Speaking of Perle, if it had been up to him and like-minded policy advocates, the INF Treaty would never have been negotiated. Conservatives have their own favorite dogmas about what caused the Soviet Union to fall. But the relief in tensions that the INF Treaty in particular brought about surely pushed that process forward and allowed Gorbachev to pursue his reform policies. LaFeber explains:
As he began running for re-election in 1984, Reagan had not scored one important diplomatic success. During the previous year, his announced intention of building SDI (Star Wars) and, in September 1983. the Soviet shooting-down of South Korean Airliner 007, which killed 269 including a U.S. congressman, poisoned superpower relations.

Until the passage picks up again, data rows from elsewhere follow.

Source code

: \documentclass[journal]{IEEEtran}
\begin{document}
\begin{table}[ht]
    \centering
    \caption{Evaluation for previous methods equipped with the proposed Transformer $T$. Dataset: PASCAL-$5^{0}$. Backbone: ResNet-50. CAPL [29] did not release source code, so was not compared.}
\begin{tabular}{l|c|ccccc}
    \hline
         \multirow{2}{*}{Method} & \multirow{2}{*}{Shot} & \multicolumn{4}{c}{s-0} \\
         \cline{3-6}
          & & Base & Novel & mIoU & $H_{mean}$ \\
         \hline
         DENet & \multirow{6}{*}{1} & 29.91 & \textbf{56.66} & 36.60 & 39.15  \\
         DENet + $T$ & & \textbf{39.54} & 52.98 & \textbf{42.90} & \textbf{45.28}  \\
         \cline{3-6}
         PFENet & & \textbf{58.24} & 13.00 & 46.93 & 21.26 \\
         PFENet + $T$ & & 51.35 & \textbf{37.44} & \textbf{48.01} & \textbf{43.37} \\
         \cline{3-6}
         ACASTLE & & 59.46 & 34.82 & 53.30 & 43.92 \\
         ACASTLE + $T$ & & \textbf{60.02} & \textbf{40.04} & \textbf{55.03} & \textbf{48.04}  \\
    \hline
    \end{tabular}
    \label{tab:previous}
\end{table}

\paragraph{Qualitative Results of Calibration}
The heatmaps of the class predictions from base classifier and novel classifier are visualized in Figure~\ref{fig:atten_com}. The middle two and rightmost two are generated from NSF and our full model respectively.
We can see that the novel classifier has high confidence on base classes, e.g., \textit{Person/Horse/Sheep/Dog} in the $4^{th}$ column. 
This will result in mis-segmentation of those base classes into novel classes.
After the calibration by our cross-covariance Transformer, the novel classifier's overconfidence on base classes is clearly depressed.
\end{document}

The Soviets claimed that the airliner, which was 350 miles off course, had intentionally strayed over some of their most sensitive military installations for the purposes of U.S. intelligence. The president countered that it was not an intelligence mission, and even if it had strayed off course, the Soviets should never have fired on a civilian airliner. U.S.-USSR relations reached their lowest point since the worst days of the cold war in the early 1950s.
Then, as both sides began to worry about rushing down a dead-end road that ended in a superpower confrontation, they searched for side exits. Reagan began softening his rhetoric. "The fact that neither of us likes the other system is no reason to refuse to talk," he noted in early 1984. which he then defined as "a year of opportunities for peace." Not wanting to frighten Americans during an election year, the president also declared that his military build-up had reached the point where negotiations could now be profitably held. (He doubtless, also realized that major budget problems prevented any such future arms build-up.) Shultz's State Department fought endless battles to check Perle and other in the Pentagon and White House who wanted to ignore the informal SALT II arms limits (signed in 1979) and to force the allies to get tough with Moscow. On at least two occasions, Shultz kept Reagan on the path to negotiations by threatening to resign if the president ditched efforts to cap the arms race. (my emphasis)
So, when tempted to recall the good old days of that moderate pragmatist St. Reagan, we should remember that the good old days often just aren't what the used to be.